* **TRY IT**
Quote all of the data that follows exactly as written, skipping the images.

* **GIVEN INFORMATION**
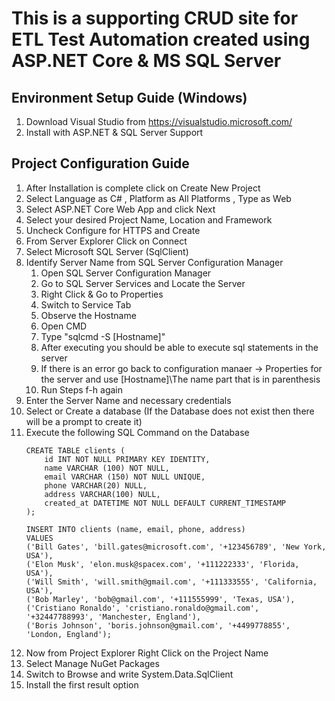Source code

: # This is a supporting CRUD site for ETL Test Automation created using ASP.NET Core & MS SQL Server

## Environment Setup Guide (Windows)
1. Download Visual Studio from https://visualstudio.microsoft.com/
2. Install with ASP.NET & SQL Server Support

## Project Configuration Guide
1. After Installation is complete click on Create New Project
2. Select Language as C# , Platform as All Platforms , Type as Web
3. Select ASP.NET Core Web App and click Next
4. Select your desired Project Name, Location and Framework
5. Uncheck Configure for HTTPS and Create
6. From Server Explorer Click on Connect
7. Select Microsoft SQL Server (SqlClient)
8. Identify Server Name from SQL Server Configuration Manager
	1. Open SQL Server Configuration Manager
	2. Go to SQL Server Services and Locate the Server
	3. Right Click & Go to Properties
	4. Switch to Service Tab
	5. Observe the Hostname
	6. Open CMD
	7. Type "sqlcmd -S [Hostname]"
	8. After executing you should be able to execute sql statements in the server
	9. If there is an error go back to configuration manaer -> Properties for the server and use [Hostname]\The name part that is in parenthesis
	10. Run Steps f-h again
9. Enter the Server Name and necessary credentials
10. Select or Create a database (If the Database does not exist then there will be a prompt to create it)
11. Execute the following SQL Command on the Database
	<pre><code>CREATE TABLE clients (
		id INT NOT NULL PRIMARY KEY IDENTITY,
		name VARCHAR (100) NOT NULL,
		email VARCHAR (150) NOT NULL UNIQUE,
		phone VARCHAR(20) NULL,
		address VARCHAR(100) NULL,
		created_at DATETIME NOT NULL DEFAULT CURRENT_TIMESTAMP
	);

	INSERT INTO clients (name, email, phone, address)
	VALUES
	('Bill Gates', 'bill.gates@microsoft.com', '+123456789', 'New York, USA'),
	('Elon Musk', 'elon.musk@spacex.com', '+111222333', 'Florida, USA'),
	('Will Smith', 'will.smith@gmail.com', '+111333555', 'California, USA'),
	('Bob Marley', 'bob@gmail.com', '+111555999', 'Texas, USA'),
	('Cristiano Ronaldo', 'cristiano.ronaldo@gmail.com', '+32447788993', 'Manchester, England'),
	('Boris Johnson', 'boris.johnson@gmail.com', '+4499778855', 'London, England');</code></pre>
12. Now from Project Explorer Right Click on the Project Name
13. Select Manage NuGet Packages
14. Switch to Browse and write System.Data.SqlClient
15. Install the first result option
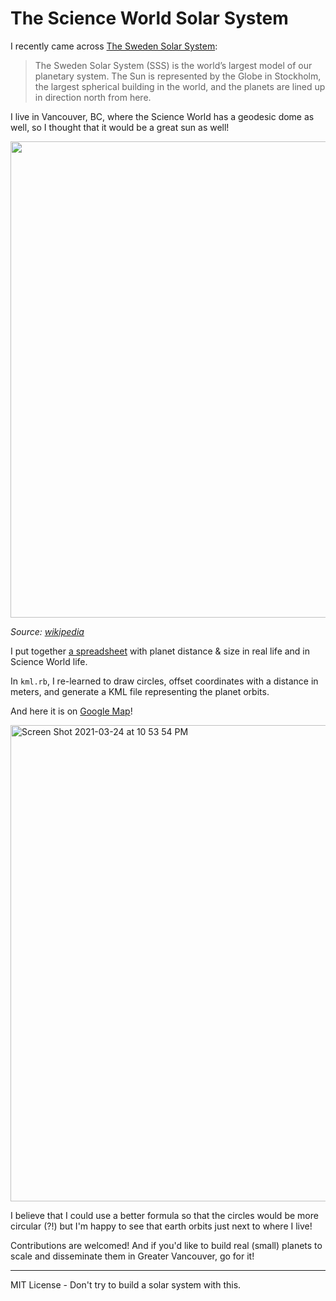 # The Science World Solar System

I recently came across [The Sweden Solar System](http://www.swedensolarsystem.se/en/):

> The Sweden Solar System (SSS) is the world’s largest model of our planetary system. The Sun is represented by the Globe in Stockholm, the largest spherical building in the world, and the planets are lined up in direction north from here.

I live in Vancouver, BC, where the Science World has a geodesic dome as well, so I thought that it would be a great sun as well!

<img width="762" src="https://upload.wikimedia.org/wikipedia/commons/thumb/e/e5/Science_World_at_TELUS_World_of_Science.jpg/800px-Science_World_at_TELUS_World_of_Science.jpg">

_Source: [wikipedia](https://commons.wikimedia.org/wiki/File:Science_World_at_TELUS_World_of_Science.jpg)_

I put together [a spreadsheet](https://docs.google.com/spreadsheets/d/e/2PACX-1vRobE-UmoUG7HJi4RN8c_71nXaUoxvd-ZpDwQjnlJqrMIUEr5g_nZfLAMNEdCMhwiOgj1EPc0XQrSMo/pubhtml?gid=625779438&single=true) with planet distance & size in real life and in Science World life.

In `kml.rb`, I re-learned to draw circles, offset coordinates with a distance in meters, and generate a KML file representing the planet orbits.

And here it is on [Google Map](https://www.google.ca/maps/d/viewer?mid=1ibVkcfzDeuIh6zHjZoQP5gZyIcWnlT2q&ll=49.26368798525838%2C-123.13926397657606&z=8)!

<img width="762" alt="Screen Shot 2021-03-24 at 10 53 54 PM" src="https://user-images.githubusercontent.com/45299/112425766-de553600-8cf3-11eb-8869-626521e2c421.png">


I believe that I could use a better formula so that the circles would be more circular (?!) but I'm happy to see that earth orbits just next to where I live!

Contributions are welcomed! And if you'd like to build real (small) planets to scale and disseminate them in Greater Vancouver, go for it!

---

MIT License - Don't try to build a solar system with this.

* **ANSWER BOX**
Source code

: # This is a supporting CRUD site for ETL Test Automation created using ASP.NET Core & MS SQL Server

## Environment Setup Guide (Windows)
1. Download Visual Studio from https://visualstudio.microsoft.com/
2. Install with ASP.NET & SQL Server Support

## Project Configuration Guide
1. After Installation is complete click on Create New Project
2. Select Language as C# , Platform as All Platforms , Type as Web
3. Select ASP.NET Core Web App and click Next
4. Select your desired Project Name, Location and Framework
5. Uncheck Configure for HTTPS and Create
6. From Server Explorer Click on Connect
7. Select Microsoft SQL Server (SqlClient)
8. Identify Server Name from SQL Server Configuration Manager
	1. Open SQL Server Configuration Manager
	2. Go to SQL Server Services and Locate the Server
	3. Right Click & Go to Properties
	4. Switch to Service Tab
	5. Observe the Hostname
	6. Open CMD
	7. Type "sqlcmd -S [Hostname]"
	8. After executing you should be able to execute sql statements in the server
	9. If there is an error go back to configuration manaer -> Properties for the server and use [Hostname]\The name part that is in parenthesis
	10. Run Steps f-h again
9. Enter the Server Name and necessary credentials
10. Select or Create a database (If the Database does not exist then there will be a prompt to create it)
11. Execute the following SQL Command on the Database
	<pre><code>CREATE TABLE clients (
		id INT NOT NULL PRIMARY KEY IDENTITY,
		name VARCHAR (100) NOT NULL,
		email VARCHAR (150) NOT NULL UNIQUE,
		phone VARCHAR(20) NULL,
		address VARCHAR(100) NULL,
		created_at DATETIME NOT NULL DEFAULT CURRENT_TIMESTAMP
	);

	INSERT INTO clients (name, email, phone, address)
	VALUES
	('Bill Gates', 'bill.gates@microsoft.com', '+123456789', 'New York, USA'),
	('Elon Musk', 'elon.musk@spacex.com', '+111222333', 'Florida, USA'),
	('Will Smith', 'will.smith@gmail.com', '+111333555', 'California, USA'),
	('Bob Marley', 'bob@gmail.com', '+111555999', 'Texas, USA'),
	('Cristiano Ronaldo', 'cristiano.ronaldo@gmail.com', '+32447788993', 'Manchester, England'),
	('Boris Johnson', 'boris.johnson@gmail.com', '+4499778855', 'London, England');</code></pre>
12. Now from Project Explorer Right Click on the Project Name
13. Select Manage NuGet Packages
14. Switch to Browse and write System.Data.SqlClient
15. Install the first result option
 # The Science World Solar System

I recently came across [The Sweden Solar System](http://www.swedensolarsystem.se/en/):

> The Sweden Solar System (SSS) is the world’s largest model of our planetary system. The Sun is represented by the Globe in Stockholm, the largest spherical building in the world, and the planets are lined up in direction north from here.

I live in Vancouver, BC, where the Science World has a geodesic dome as well, so I thought that it would be a great sun as well!

<img width="762" src="https://upload.wikimedia.org/wikipedia/commons/thumb/e/e5/Science_World_at_TELUS_World_of_Science.jpg/800px-Science_World_at_TELUS_World_of_Science.jpg">

_Source: [wikipedia](https://commons.wikimedia.org/wiki/File:Science_World_at_TELUS_World_of_Science.jpg)_

I put together [a spreadsheet](https://docs.google.com/spreadsheets/d/e/2PACX-1vRobE-UmoUG7HJi4RN8c_71nXaUoxvd-ZpDwQjnlJqrMIUEr5g_nZfLAMNEdCMhwiOgj1EPc0XQrSMo/pubhtml?gid=625779438&single=true) with planet distance & size in real life and in Science World life.

In `kml.rb`, I re-learned to draw circles, offset coordinates with a distance in meters, and generate a KML file representing the planet orbits.

And here it is on [Google Map](https://www.google.ca/maps/d/viewer?mid=1ibVkcfzDeuIh6zHjZoQP5gZyIcWnlT2q&ll=49.26368798525838%2C-123.13926397657606&z=8)!

<img width="762" alt="Screen Shot 2021-03-24 at 10 53 54 PM" src="https://user-images.githubusercontent.com/45299/112425766-de553600-8cf3-11eb-8869-626521e2c421.png">


I believe that I could use a better formula so that the circles would be more circular (?!) but I'm happy to see that earth orbits just next to where I live!

Contributions are welcomed! And if you'd like to build real (small) planets to scale and disseminate them in Greater Vancouver, go for it!

---

MIT License - Don't try to build a solar system with this.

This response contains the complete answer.